Vajont, Papa: “Casa comune si sgretola per deliri onnipotenza uomo”

Il Pontefice riceve una rappresentanza della popolazione colpita dalla tragedia del 1963

Poco più di 60 anni fa, il 9 ottobre 1963, 260 milioni di metri cubi di roccia franarono dal Monte Toc nell’invaso della diga costruito a ridosso del torrente Vajont. Un’onda alta 70 metri oltrepassò la diga a 100 chilometri orari, spazzando via la località di Longarone e facendo in una sola notte 1.910 morti.

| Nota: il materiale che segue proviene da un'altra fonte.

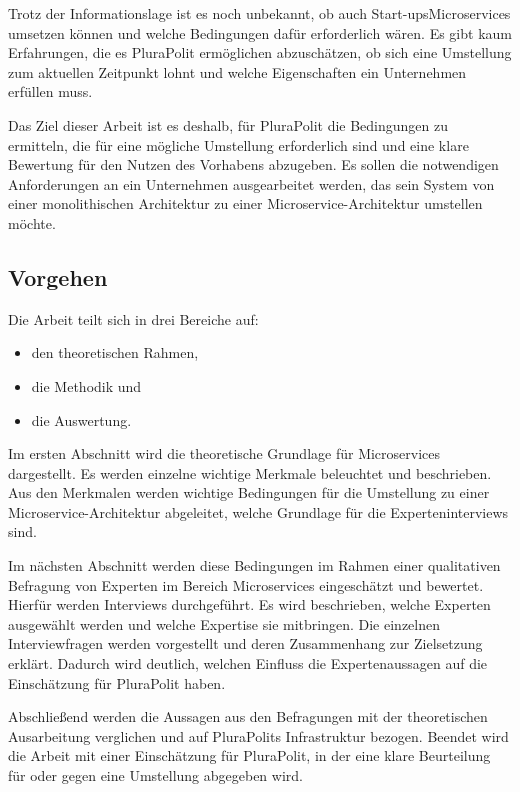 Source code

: Trotz der Informationslage ist es noch unbekannt, ob auch Start-ups\footnotemark Microservices umsetzen können und welche Bedingungen dafür erforderlich wären. Es gibt kaum Erfahrungen, die es PluraPolit ermöglichen abzuschätzen, ob sich eine Umstellung zum aktuellen Zeitpunkt lohnt und welche Eigenschaften ein Unternehmen erfüllen muss.


Das Ziel dieser Arbeit ist es deshalb, für PluraPolit die Bedingungen zu ermitteln, die für eine mögliche Umstellung erforderlich sind und eine klare Bewertung für den Nutzen des Vorhabens abzugeben. Es sollen die notwendigen Anforderungen an ein Unternehmen ausgearbeitet werden, das sein System von einer monolithischen Architektur zu einer Microservice-Architektur umstellen möchte.


\subsection{Vorgehen}

Die Arbeit teilt sich in drei Bereiche auf: 
\begin{itemize}
	\item den theoretischen Rahmen,
	\item die Methodik und
	\item die Auswertung.
\end{itemize}

Im ersten Abschnitt wird die theoretische Grundlage für Microservices dargestellt. Es werden einzelne wichtige Merkmale beleuchtet und beschrieben. Aus den Merkmalen werden wichtige Bedingungen für die Umstellung zu einer Microservice-Architektur abgeleitet, welche Grundlage für die Experteninterviews sind.

Im nächsten Abschnitt werden diese Bedingungen im Rahmen einer qualitativen Befragung von Experten im Bereich Microservices eingeschätzt und bewertet. Hierfür werden Interviews durchgeführt. Es wird beschrieben, welche Experten ausgewählt werden und welche Expertise sie mitbringen. Die einzelnen Interviewfragen werden vorgestellt und deren Zusammenhang zur Zielsetzung erklärt. Dadurch wird deutlich, welchen Einfluss die Expertenaussagen auf die Einschätzung für PluraPolit haben.

Abschließend werden die Aussagen aus den Befragungen mit der theoretischen Ausarbeitung verglichen und auf PluraPolits Infrastruktur bezogen. Beendet wird die Arbeit mit einer Einschätzung für PluraPolit, in der eine klare Beurteilung für oder gegen eine Umstellung abgegeben wird.
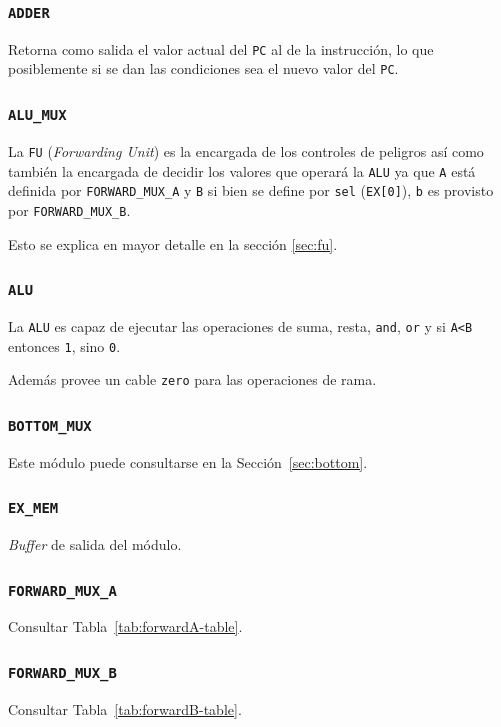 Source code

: \documentclass[a4paper]{article}
\begin{document}
\subsubsection{\texttt{ADDER}} \label{sec:adder}
Retorna como salida el valor actual del \texttt{PC} al de la instrucción, lo que posiblemente si se dan las condiciones sea el nuevo valor del \texttt{PC}.

\subsubsection{\texttt{ALU\_MUX}}
La \texttt{FU} (\textit{Forwarding Unit}) es la encargada de los controles de peligros así como también la encargada de decidir los valores que operará la \texttt{ALU} ya que \texttt{A} está definida por \texttt{FORWARD\_MUX\_A} y \texttt{B} si bien se define por \texttt{sel} (\texttt{EX[0]}), \texttt{b} es provisto por \texttt{FORWARD\_MUX\_B}.

Esto se explica en mayor detalle en la sección \ref{sec:fu}.

\subsubsection{\texttt{ALU}}
La \texttt{ALU} es capaz de ejecutar las operaciones de suma, resta, \texttt{and}, \texttt{or}  y si \texttt{A<B} entonces \texttt{1}, sino \texttt{0}.

Además provee un cable \texttt{zero} para las operaciones de rama.

\subsubsection{\texttt{BOTTOM\_MUX}} \label{subsubsection}
Este módulo puede consultarse en la Sección~\ref{sec:bottom}.

\subsubsection{\texttt{EX\_MEM}}
\textit{Buffer} de salida del módulo.

\subsubsection{\texttt{FORWARD\_MUX\_A}}
Consultar Tabla~\ref{tab:forwardA-table}.

\subsubsection{\texttt{FORWARD\_MUX\_B}}
Consultar Tabla~\ref{tab:forwardB-table}.
\end{document}
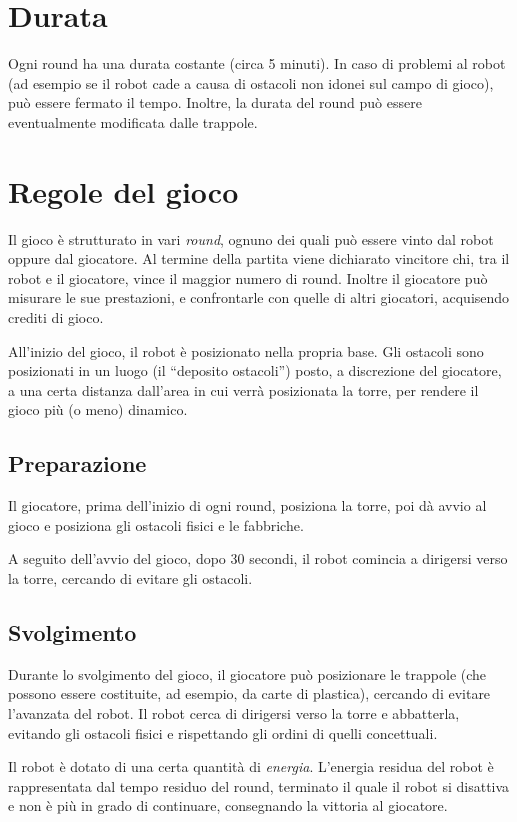 \section{Durata} 
Ogni round ha una durata costante (circa 5 minuti). In caso di problemi al robot (ad esempio se il robot cade a causa di ostacoli non idonei sul campo di gioco), può essere fermato il tempo. Inoltre, la durata del round può essere eventualmente modificata dalle trappole.

\section{Regole del gioco} 
Il gioco è strutturato in vari \emph{round}, ognuno dei quali può essere vinto dal robot oppure dal giocatore. Al termine della partita viene dichiarato vincitore chi, tra il robot e il giocatore, vince il maggior numero di round. Inoltre il giocatore può misurare le sue prestazioni, e confrontarle con quelle di altri giocatori, acquisendo crediti di gioco.

All'inizio del gioco, il robot è posizionato nella propria base. Gli ostacoli sono posizionati in un luogo (il ``deposito ostacoli'') posto, a discrezione del giocatore, a una certa distanza dall'area in cui verrà posizionata la torre, per rendere il gioco più (o meno) dinamico.


	\subsection*{Preparazione}
Il giocatore, prima dell'inizio di ogni round, posiziona la torre, poi dà avvio al gioco e posiziona gli ostacoli fisici e le fabbriche.

A seguito dell'avvio del gioco, dopo 30 secondi, il robot comincia a dirigersi verso la torre, cercando di evitare gli ostacoli.
	
	\subsection*{Svolgimento}
	Durante lo svolgimento del gioco, il giocatore può posizionare le trappole (che possono essere costituite, ad esempio, da carte di plastica), cercando di evitare l'avanzata del robot. Il robot cerca di dirigersi verso la torre e abbatterla, evitando gli ostacoli fisici e rispettando gli ordini di quelli concettuali.

Il robot è dotato di una certa quantità di \emph{energia}. L'energia residua del robot è rappresentata dal tempo residuo del round, terminato il quale il robot si disattiva e non è più in grado di continuare, consegnando la vittoria al giocatore.

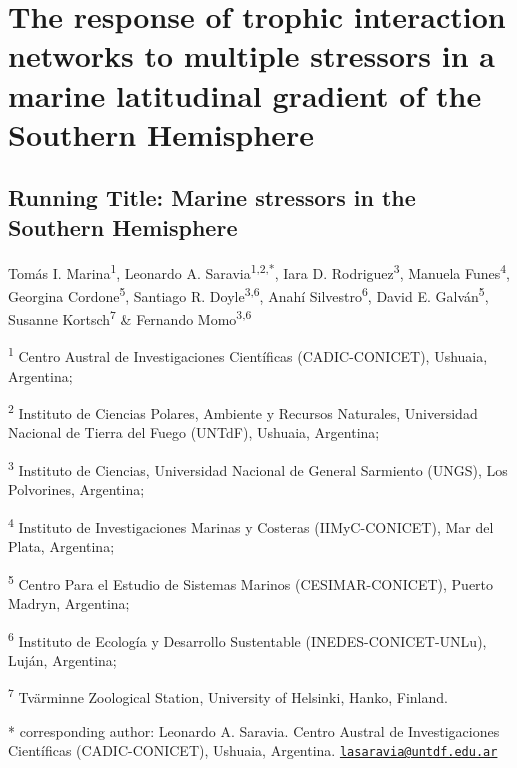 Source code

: \documentclass[
]{article}
\author{}
\date{\vspace{-2.5em}}
\begin{document}
\hypertarget{the-response-of-trophic-interaction-networks-to-multiple-stressors-in-a-marine-latitudinal-gradient-of-the-southern-hemisphere}{%
\section{The response of trophic interaction networks to multiple
stressors in a marine latitudinal gradient of the Southern
Hemisphere}\label{the-response-of-trophic-interaction-networks-to-multiple-stressors-in-a-marine-latitudinal-gradient-of-the-southern-hemisphere}}

\hypertarget{running-title-marine-stressors-in-the-southern-hemisphere}{%
\subsection{Running Title: Marine stressors in the Southern
Hemisphere}\label{running-title-marine-stressors-in-the-southern-hemisphere}}

Tomás I. Marina\textsuperscript{1}, Leonardo A.
Saravia\textsuperscript{1,2,*}, Iara D. Rodriguez\textsuperscript{3},
Manuela Funes\textsuperscript{4}, Georgina Cordone\textsuperscript{5},
Santiago R. Doyle\textsuperscript{3,6}, Anahí
Silvestro\textsuperscript{6}, David E. Galván\textsuperscript{5},
Susanne Kortsch\textsuperscript{7} \& Fernando Momo\textsuperscript{3,6}

\textsuperscript{1} Centro Austral de Investigaciones Científicas
(CADIC-CONICET), Ushuaia, Argentina;

\textsuperscript{2} Instituto de Ciencias Polares, Ambiente y Recursos
Naturales, Universidad Nacional de Tierra del Fuego (UNTdF), Ushuaia,
Argentina;

\textsuperscript{3} Instituto de Ciencias, Universidad Nacional de
General Sarmiento (UNGS), Los Polvorines, Argentina;

\textsuperscript{4} Instituto de Investigaciones Marinas y Costeras
(IIMyC-CONICET), Mar del Plata, Argentina;

\textsuperscript{5} Centro Para el Estudio de Sistemas Marinos
(CESIMAR-CONICET), Puerto Madryn, Argentina;

\textsuperscript{6} Instituto de Ecología y Desarrollo Sustentable
(INEDES-CONICET-UNLu), Luján, Argentina;

\textsuperscript{7} Tvärminne Zoological Station, University of
Helsinki, Hanko, Finland.

* corresponding author: Leonardo A. Saravia. Centro Austral de
Investigaciones Científicas (CADIC-CONICET), Ushuaia, Argentina.
\href{mailto:lasaravia@untdf.edu.ar}{\nolinkurl{lasaravia@untdf.edu.ar}}
\end{document}
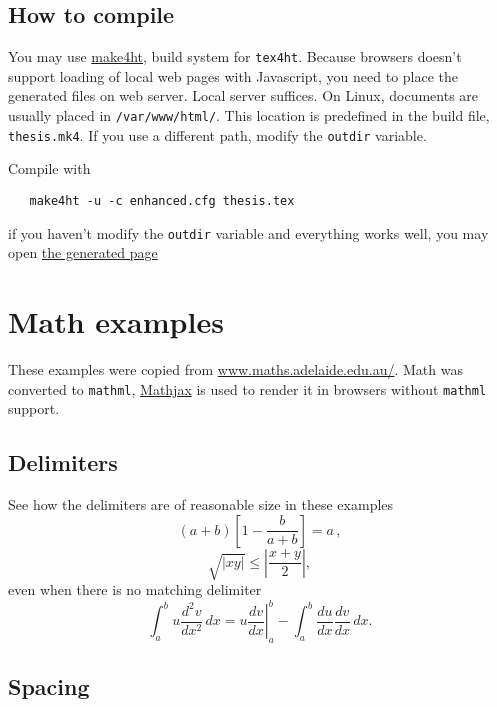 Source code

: \documentclass[11pt,a4paper,oldfontcommands]{memoir}
\begin{document}
\section{How to compile}\label{how-to-compile}

You may use \href{https://github.com/michal-h21/make4ht}{make4ht}, build
system for \texttt{tex4ht}. Because browsers doesn't support loading of
local web pages with Javascript, you need to place the generated files
on web server. Local server suffices. On Linux, documents are usually
placed in \texttt{/var/www/html/}. This location is predefined in the
build file, \texttt{thesis.mk4}. If you use a different path, modify the
\texttt{outdir} variable.

Compile with

\begin{verbatim}
   make4ht -u -c enhanced.cfg thesis.tex
\end{verbatim}

 if you haven't modify the \texttt{outdir} variable and everything works
 well, you may open \href{http://localhost/reyman/thesis.html}{the
   generated page}


\chapter{Math examples}

These examples were copied from 
\href{http://www.maths.adelaide.edu.au/anthony.roberts/LaTeX/Src/maths.tex}{www.maths.adelaide.edu.au/}. 
Math was converted to \texttt{mathml}, \href{https://www.mathjax.org/}{Mathjax}
is used to render it in browsers without \texttt{mathml} support.

\section{Delimiters}

See how the delimiters are of reasonable size in these examples
\[
  \left(a+b\right)\left[1-\frac{b}{a+b}\right]=a\,,
\]
\[
  \sqrt{|xy|}\leq\left|\frac{x+y}{2}\right|,
\]
even when there is no matching delimiter
\[
  \int_a^bu\frac{d^2v}{dx^2}\,dx
  =\left.u\frac{dv}{dx}\right|_a^b
  -\int_a^b\frac{du}{dx}\frac{dv}{dx}\,dx.
\]






\section{Spacing}
\end{document}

Vittime non di un errore di progettazione, ma dell'”avidità dell’uomo“, riflette Papa Francesco, ricevendo in udienza una rappresentanza della popolazione colpita da una delle tragedie più note della storia d’Italia. “Voi portate a Roma un pesantissimo carico di memoria e di sofferenza“, afferma, sottolineando come a quell’ondata di “annientamento e distruzione” la popolazione abbia risposto con il coraggio della memoria e della ricostruzione.

Pensando al disastro del Vajont, Bergoglio si confessa colpito da un aspetto: a causare la tragedia non furono sbagli di realizzazione della diga, ma il fatto stesso di voler costruire un bacino artificiale nel luogo sbagliato. Tutto per aver, denuncia, “anteposto la logica del guadagno alla cura dell’uomo e dell’ambiente in cui vive; così che, se la vostra ondata di speranza è mossa dalla fraternità, quell’ondata che portò disperazione era provocata dall’avidità. E l’avidità distrugge, mentre la fraternità costruisce“. La cura del creato, ripete il Pontefice, non è un fattore semplicemente ecologico, ma una “questione antropologica”: ha a che fare, spiega, “con la vita dell’uomo, così come il Creatore l’ha pensata e disposta, e riguarda il futuro di tutti, della società globale in cui siamo immersi”. Ancora oggi, la casa comune si sgretola e il motivo è sempre lo stesso: “L’avidità di profitto, un delirio di guadagno e di possesso che sembra far sentire l’uomo onnipotente”.

Ma è un grande inganno, avverte il Papa: “Perché siamo creature e la nostra natura ci chiede di muoverci nel mondo con rispetto e con cura, senza annullare, anzi custodendo il senso del limite, che non rappresenta una diminuzione, ma è possibilità di pienezza“.